Yngve Ruud, executive vice president Air Logistics, Kuehne+Nagel International and chairman of Apex, said: “By combining the financial and strategic expertise of Partners Group with the industry heritage and experience of Kuehne+Nagel, Apex will have access to a powerful partnership through which to consolidate our position in China and further develop the Company.”

Sheng Liu, managing director, private equity, Partners Group, added: “We started following the development of Apex after identifying it through our thematic investing approach several years ago. Apex benefits from the rise of cross-border e-commerce – a key transformative trend that has accelerated as a result of the Covid-19 pandemic.”

David Kerstens, equity analyst, at investment bank Jefferies, said that the deal meant it was likely that Apex would operate separately within the Kuehne+Nagel group.

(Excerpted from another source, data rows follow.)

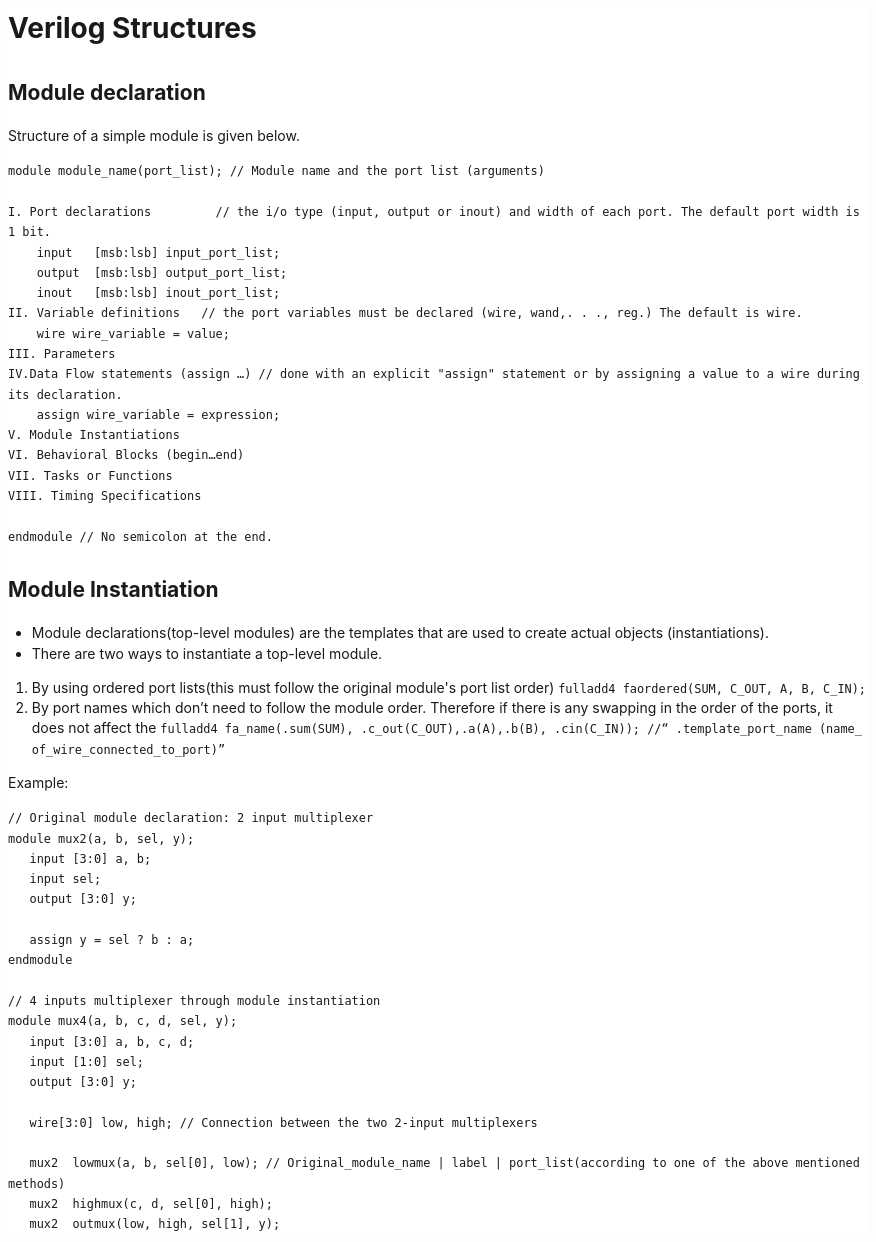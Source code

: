 # Verilog Structures

## Module declaration

Structure of a simple module is given below.

```
module module_name(port_list); // Module name and the port list (arguments)

I. Port declarations 		 // the i/o type (input, output or inout) and width of each port. The default port width is 1 bit.
	input 	[msb:lsb] input_port_list;
	output 	[msb:lsb] output_port_list;
	inout	[msb:lsb] inout_port_list;
II. Variable definitions   // the port variables must be declared (wire, wand,. . ., reg.) The default is wire.
	wire wire_variable = value;
III. Parameters
IV.Data Flow statements (assign …) // done with an explicit "assign" statement or by assigning a value to a wire during its declaration.
	assign wire_variable = expression;
V. Module Instantiations
VI. Behavioral Blocks (begin…end)
VII. Tasks or Functions
VIII. Timing Specifications

endmodule // No semicolon at the end.
```
## Module Instantiation 
* Module declarations(top-level modules) are the templates that are used to create actual objects (instantiations).
* There are two ways to instantiate a top-level module.

1. By using ordered port lists(this must follow the original module's port list order)
`fulladd4 faordered(SUM, C_OUT, A, B, C_IN);`
2. By port names which don’t need to follow the module order. Therefore if there is any swapping in the order of the ports, it does not affect the
`fulladd4 fa_name(.sum(SUM), .c_out(C_OUT),.a(A),.b(B), .cin(C_IN)); //“ .template_port_name (name_of_wire_connected_to_port)”`

Example:
```
// Original module declaration: 2 input multiplexer
module mux2(a, b, sel, y);
   input [3:0] a, b;
   input sel;
   output [3:0] y;

   assign y = sel ? b : a;
endmodule

// 4 inputs multiplexer through module instantiation
module mux4(a, b, c, d, sel, y);
   input [3:0] a, b, c, d;
   input [1:0] sel;
   output [3:0] y;

   wire[3:0] low, high; // Connection between the two 2-input multiplexers

   mux2  lowmux(a, b, sel[0], low); // Original_module_name | label | port_list(according to one of the above mentioned methods)
   mux2  highmux(c, d, sel[0], high);
   mux2  outmux(low, high, sel[1], y);
```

Kuehne+Nagel completed the acquisition of an 88.5% stake in Apex International in May in a deal worth around SFr1.1bn as part of efforts to expand its presence in Asia.

Shanghai-headquartered Apex is one of Asia’s leading freight forwarders, especially on the transpacific and intra-Asia trade routes. The company has around 1,600 employees across 41 locations. In 2020, Apex generated turnover of SFr2.2bn, gross profit of SFr296m and earnings before taxes of SFr126m and ranked seventh in terms of global airfreight forwarding volume.

The transaction is subject to customary closing conditions, including clearance by the competent merger control authorities.